:: TASK DIRECTIONS ::
Find each line below where the word "integer" occurs, and copy it.

:: LISTED ENTRIES ::

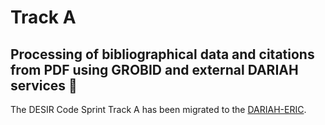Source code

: #  Track A 
## Processing of bibliographical data and citations from PDF using GROBID and external DARIAH services :notebook_with_decorative_cover:

The DESIR Code Sprint Track A has been migrated to the [DARIAH-ERIC](https://github.com/DARIAH-ERIC/DESIR-CodeSprint-TrackA-TextMining).

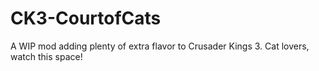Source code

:# CK3-CourtofCats
A WIP mod adding plenty of extra flavor to Crusader Kings 3. Cat lovers, watch this space!
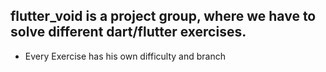 
## flutter_void is a project group, where we have to solve different dart/flutter exercises.
- Every Exercise has his own difficulty and branch
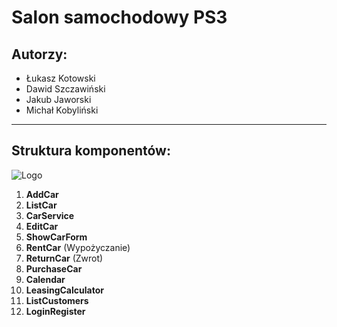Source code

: # Salon samochodowy PS3

## Autorzy:
- Łukasz Kotowski
- Dawid Szczawiński
- Jakub Jaworski
- Michał Kobyliński

---

## Struktura komponentów:

![Logo](https://i.imgur.com/jsYYuYM.png)

1. **AddCar**
2. **ListCar**
3. **CarService**
4. **EditCar**
5. **ShowCarForm**
6. **RentCar** (Wypożyczanie)
7. **ReturnCar** (Zwrot)
8. **PurchaseCar**
9. **Calendar**
10. **LeasingCalculator**
11. **ListCustomers**
12. **LoginRegister**

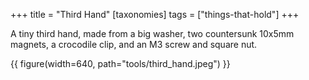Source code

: +++
title = "Third Hand"
[taxonomies]
tags = ["things-that-hold"]
+++

A tiny third hand, made from a big washer, two countersunk 10x5mm magnets, a crocodile clip, and an M3 screw and square nut.

{{ figure(width=640, path="tools/third_hand.jpeg") }}

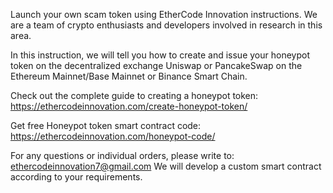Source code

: Launch your own scam token using EtherCode Innovation instructions. We are a team of crypto enthusiasts and developers involved in research in this area. 

In this instruction, we will tell you how to create and issue your honeypot token on the decentralized exchange Uniswap or PancakeSwap on the Ethereum Mainnet/Base Mainnet or Binance Smart Chain.

Check out the complete guide to creating a honeypot token: https://ethercodeinnovation.com/create-honeypot-token/

Get free Honeypot token smart contract code: https://ethercodeinnovation.com/honeypot-code/

For any questions or individual orders, please write to: ethercodeinnovation7@gmail.com We will develop a custom smart contract according to your requirements.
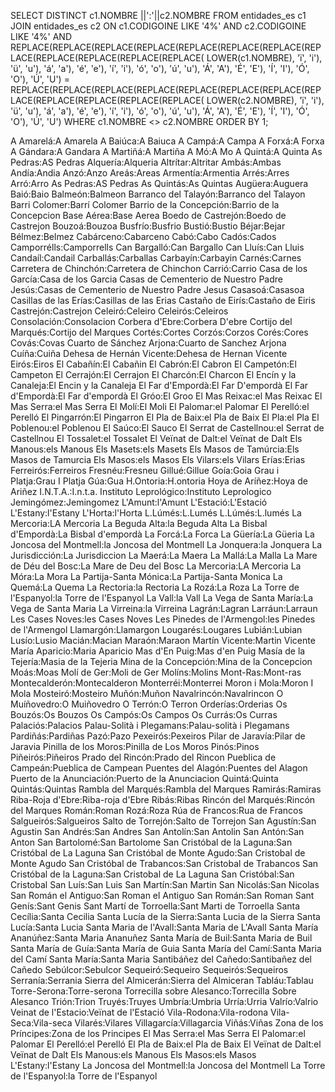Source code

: SELECT DISTINCT c1.NOMBRE ||':'||c2.NOMBRE
FROM entidades_es c1
JOIN entidades_es c2 ON
c1.CODIGOINE LIKE '4%' AND c2.CODIGOINE LIKE '4%' AND
REPLACE(REPLACE(REPLACE(REPLACE(REPLACE(REPLACE(REPLACE(REPLACE(REPLACE(REPLACE(REPLACE(REPLACE(
    LOWER(c1.NOMBRE),
    'ï', 'i'),
    'ü', 'u'),
    'á', 'a'),
    'é', 'e'),
    'í', 'i'),
    'ó', 'o'),
    'ú', 'u'),
    'Á', 'A'),
    'É', 'E'),
    'Í', 'I'),
    'Ó', 'O'),
    'Ú', 'U') =
  REPLACE(REPLACE(REPLACE(REPLACE(REPLACE(REPLACE(REPLACE(REPLACE(REPLACE(REPLACE(REPLACE(REPLACE(
    LOWER(c2.NOMBRE),
    'ï', 'i'),
    'ü', 'u'),
    'á', 'a'),
    'é', 'e'),
    'í', 'i'),
    'ó', 'o'),
    'ú', 'u'),
    'Á', 'A'),
    'É', 'E'),
    'Í', 'I'),
    'Ó', 'O'),
    'Ú', 'U')
WHERE c1.NOMBRE <> c2.NOMBRE ORDER BY 1;


A Amarelá:A Amarela
A Baiúca:A Baiuca
A Campá:A Campa
A Forxá:A Forxa
A Gándara:A Gandara
A Martiñá:A Martiña
A Mó:A Mo
A Quintá:A Quinta
As Pedras:AS Pedras
Alquería:Alqueria
Altrítar:Altritar
Ambás:Ambas
Andía:Andia
Anzó:Anzo
Areás:Areas
Armentía:Armentia
Arrés:Arres
Arró:Arro
As Pedras:AS Pedras
As Quintás:As Quintas
Augüera:Auguera
Baió:Baio
Balmeón:Balmeon
Barranco del Talayón:Barranco del Talayon
Barri Colomer:Barrí Colomer
Barrio de la Concepción:Barrio de la Concepcion
Base Aérea:Base Aerea
Boedo de Castrejón:Boedo de Castrejon
Bouzoá:Bouzoa
Busfrío:Busfrio
Bustió:Bustio
Béjar:Bejar
Bélmez:Belmez
Cabárceno:Cabarceno
Cabó:Cabo
Cadós:Cados
Camporrélls:Camporrells
Can Bargalló:Can Bargallo
Can Lluís:Can Lluis
Candaíl:Candail
Carballás:Carballas
Carbayín:Carbayin
Carnés:Carnes
Carretera de Chinchón:Carretera de Chinchon
Carrió:Carrio
Casa de los García:Casa de los Garcia
Casas de Cementerio de Nuestro Padre Jesús:Casas de Cementerio de Nuestro Padre Jesus
Casasoá:Casasoa
Casillas de las Erías:Casillas de las Erias
Castaño de Eirís:Castaño de Eiris
Castrejón:Castrejon
Celeiró:Celeiro
Celeirós:Celeiros
Consolación:Consolacion
Corbera d'Ebre:Corbera D'ebre
Cortijo del Marqués:Cortijo del Marques
Cortés:Cortes
Corzós:Corzos
Corés:Cores
Covás:Covas
Cuarto de Sánchez Arjona:Cuarto de Sanchez Arjona
Cuíña:Cuiña
Dehesa de Hernán Vicente:Dehesa de Hernan Vicente
Eirós:Eiros
El Cabañín:El Cabañin
El Cabrón:El Cabron
El Campetón:El Campeton
El Cerrajón:El Cerrajon
El Charcón:El Charcon
El Encín y la Canaleja:El Encin y la Canaleja
El Far d'Empordà:El Far D'empordà
El Far d'Empordà:El Far d'empordà
El Gróo:El Groo
El Mas Reixac:el Mas Reixac
El Mas Serra:el Mas Serra
El Molí:El Moli
El Palomar:el Palomar
El Perelló:el Perelló
El Pingarrón:El Pingarron
El Pla de Baix:el Pla de Baix
El Pla:el Pla
El Poblenou:el Poblenou
El Saúco:El Sauco
El Serrat de Castellnou:el Serrat de Castellnou
El Tossalet:el Tossalet
El Veïnat de Dalt:el Veïnat de Dalt
Els Manous:els Manous
Els Masets:els Masets
Els Masos de Tamúrcia:Els Masos de Tamurcia
Els Masos:els Masos
Els Vilars:els Vilars
Erías:Erias
Ferreirós:Ferreiros
Fresnéu:Fresneu
Gillué:Gillue
Goía:Goia
Grau i Platja:Grau I Platja
Gúa:Gua
H.Ontoria:H.ontoria
Hoya de Aríñez:Hoya de Ariñez
I.N.T.A.:I.n.t.a.
Instituto Leprológico:Instituto Leprologico
Jemingómez:Jemingomez
L'Amunt:l'Amunt
L'Estació:L'Estació
L'Estany:l'Estany
L'Horta:l'Horta
L.Lúmés:L.Lumés
L.Lúmés:L.lumés
La Mercoria:LA Mercoria
La Beguda Alta:la Beguda Alta
La Bisbal d'Empordà:La Bisbal d'empordà
La Forcá:La Forca
La Güería:La Güeria
La Joncosa del Montmell:la Joncosa del Montmell
La Jonquera:la Jonquera
La Jurisdicción:La Jurisdiccion
La Maerá:La Maera
La Mallá:La Malla
La Mare de Déu del Bosc:La Mare de Deu del Bosc
La Mercoria:LA Mercoria
La Móra:La Mora
La Partija-Santa Mónica:La Partija-Santa Monica
La Quemá:La Quema
La Rectoria:la Rectoria
La Rozá:La Roza
La Torre de l'Espanyol:la Torre de l'Espanyol
La Vall:la Vall
La Vega de Santa María:La Vega de Santa Maria
La Virreina:la Virreina
Lagrán:Lagran
Larráun:Larraun
Les Cases Noves:les Cases Noves
Les Pinedes de l'Armengol:les Pinedes de l'Armengol
Llamargón:Llamargon
Lougarés:Lougares
Lubián:Lubian
Lusío:Lusio
Macián:Macian
Maraón:Maraon
Martín Vicente:Martin Vicente
María Aparicio:Maria Aparicio
Mas d'En Puig:Mas d'en Puig
Masía de la Tejería:Masia de la Tejeria
Mina de la Concepción:Mina de la Concepcion
Moás:Moas
Molí de Ger:Moli de Ger
Molíns:Molins
Mont-Ras:Mont-ras
Montecalderón:Montecalderon
Monterréi:Monterrei
Moron i Mola:Moron I Mola
Mosteiró:Mosteiro
Muñón:Muñon
Navalrincón:Navalrincon
O Muíñovedro:O Muiñovedro
O Terrón:O Terron
Orderías:Orderias
Os Bouzós:Os Bouzos
Os Campós:Os Campos
Os Currás:Os Curras
Palaciós:Palacios
Palau-Solità i Plegamans:Palau-solità i Plegamans
Pardiñás:Pardiñas
Pazó:Pazo
Pexeirós:Pexeiros
Pilar de Jaravía:Pilar de Jaravia
Pinilla de los Moros:Pinilla de Los Moros
Pinós:Pinos
Piñeirós:Piñeiros
Prado del Rincón:Prado del Rincon
Pueblica de Campeán:Pueblica de Campean
Puentes del Alagón:Puentes del Alagon
Puerto de la Anunciación:Puerto de la Anunciacion
Quintá:Quinta
Quintás:Quintas
Rambla del Marqués:Rambla del Marques
Ramirás:Ramiras
Riba-Roja d'Ebre:Riba-roja d'Ebre
Ribás:Ribas
Rincón del Marqués:Rincón del Marques
Román:Roman
Rozá:Roza
Rúa de Francos:Rua de Francos
Salgueirós:Salgueiros
Salto de Torrejón:Salto de Torrejon
San Agustín:San Agustin
San Andrés:San Andres
San Antolín:San Antolin
San Antón:San Anton
San Bartolomé:San Bartolome
San Cristóbal de la Laguna:San Cristóbal de La Laguna
San Cristóbal de Monte Agudo:San Cristobal de Monte Agudo
San Cristóbal de Trabancos:San Cristobal de Trabancos
San Cristóbal de la Laguna:San Cristobal de La Laguna
San Cristóbal:San Cristobal
San Luís:San Luis
San Martín:San Martin
San Nicolás:San Nicolas
San Román el Antiguo:San Roman el Antiguo
San Román:San Roman
Sant Genís:Sant Genis
Sant Martí de Torroella:Sant Marti de Torroella
Santa Cecília:Santa Cecilia
Santa Lucía de la Sierra:Santa Lucia de la Sierra
Santa Lucía:Santa Lucia
Santa Maria de l'Avall:Santa Maria de L'Avall
Santa María Ananúñez:Santa Maria Ananuñez
Santa María de Buil:Santa Maria de Buil
Santa María de Guía:Santa María de Guia
Santa María del Camí:Santa Maria del Camí
Santa María:Santa Maria
Santibáñez del Cañedo:Santibañez del Cañedo
Sebúlcor:Sebulcor
Sequeiró:Sequeiro
Sequeirós:Sequeiros
Serranía:Serrania
Sierra del Almicerán:Sierra del Almiceran
Tabláu:Tablau
Torre-Serona:Torre-serona
Torrecilla sobre Alesanco:Torrecilla Sobre Alesanco
Trión:Trion
Truyés:Truyes
Umbría:Umbria
Urría:Urria
Valrío:Valrio
Veinat de l'Estacio:Veïnat de l'Estació
Vila-Rodona:Vila-rodona
Vila-Seca:Vila-seca
Vilarés:Vilares
Villagarcía:Villagarcia
Viñás:Viñas
Zona de los Príncipes:Zona de los Principes
El Mas Serra:el Mas Serra
El Palomar:el Palomar
El Perelló:el Perelló
El Pla de Baix:el Pla de Baix
El Veïnat de Dalt:el Veïnat de Dalt
Els Manous:els Manous
Els Masos:els Masos
L'Estany:l'Estany
La Joncosa del Montmell:la Joncosa del Montmell
La Torre de l'Espanyol:la Torre de l'Espanyol
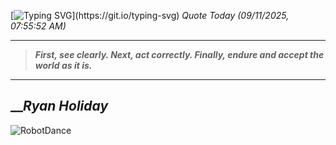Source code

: [![Typing SVG](https://readme-typing-svg.herokuapp.com?font=Press+Start+2P&color=C2F784&size=35&width=900&height=100&lines=Hello+World%2C+I'm+Hung+!)](https://git.io/typing-svg) 
_Quote Today (09/11/2025, 07:55:52 AM)_
___
>**_First, see clearly. Next, act correctly. Finally, endure and accept the world as it is._**
___

## __**_Ryan Holiday_**

![RobotDance](src/assets/images/robot-dancing-dribble.gif?style=center)
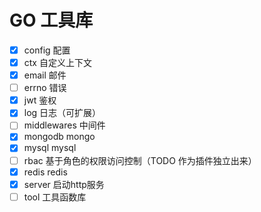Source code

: # GO 工具库

- [x] config 配置
- [x] ctx 自定义上下文
- [x] email 邮件
- [ ] errno 错误
- [x] jwt 鉴权
- [x] log 日志（可扩展）
- [ ] middlewares 中间件
- [x] mongodb mongo
- [x] mysql mysql
- [ ] rbac 基于角色的权限访问控制（TODO 作为插件独立出来）
- [x] redis redis
- [x] server 启动http服务
- [ ] tool 工具函数库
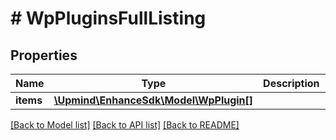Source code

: # # WpPluginsFullListing

## Properties

Name | Type | Description | Notes
------------ | ------------- | ------------- | -------------
**items** | [**\Upmind\EnhanceSdk\Model\WpPlugin[]**](WpPlugin.md) |  |

[[Back to Model list]](../../README.md#models) [[Back to API list]](../../README.md#endpoints) [[Back to README]](../../README.md)
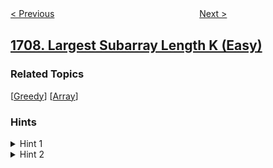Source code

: <!--|This file generated by command(leetcode description); DO NOT EDIT.    |-->
<!--+----------------------------------------------------------------------+-->
<!--|@author    awesee <openset.wang@gmail.com>                           |-->
<!--|@link      https://github.com/awesee                                 |-->
<!--|@home      https://github.com/awesee/leetcode                        |-->
<!--+----------------------------------------------------------------------+-->

[< Previous](../maximum-xor-with-an-element-from-array "Maximum XOR With an Element From Array")
　　　　　　　　　　　　　　　　
[Next >](../biggest-window-between-visits "Biggest Window Between Visits")

## [1708. Largest Subarray Length K (Easy)](https://leetcode.com/problems/largest-subarray-length-k "长度为 K 的最大子数组")



### Related Topics
  [[Greedy](../../tag/greedy/README.md)]
  [[Array](../../tag/array/README.md)]

### Hints
<details>
<summary>Hint 1</summary>
Search for the largest integer in the range [0, n - k]
</details>

<details>
<summary>Hint 2</summary>
This integer is the first element in the subarray. You should take it with the k - 1 elements after it.
</details>
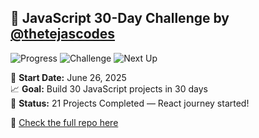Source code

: ## 🚀 JavaScript 30-Day Challenge by [@thetejascodes](https://github.com/thetejascodes)

![Progress](https://img.shields.io/badge/Completed-28%2F30-green?style=for-the-badge&logo=javascript)
![Challenge](https://img.shields.io/badge/Day%2028%20Done-%F0%9F%92%AA-yellow?style=for-the-badge)
![Next Up](https://img.shields.io/badge/Coming%20Up-Day%2029-blue?style=for-the-badge)

📅 **Start Date:** June 26, 2025  
📈 **Goal:** Build 30 JavaScript projects in 30 days  
🎯 **Status:** 21 Projects Completed — React journey started!

🔗 [Check the full repo here](https://github.com/thetejascodes/JS-30-Days)
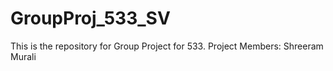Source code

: # GroupProj_533_SV
This is the repository for Group Project for 533. Project Members: Shreeram Murali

:: WRITTEN RESPONSE ::
Search for the largest integer in the range [0, n - k]
This integer is the first element in the subarray. You should take it with the k - 1 elements after it.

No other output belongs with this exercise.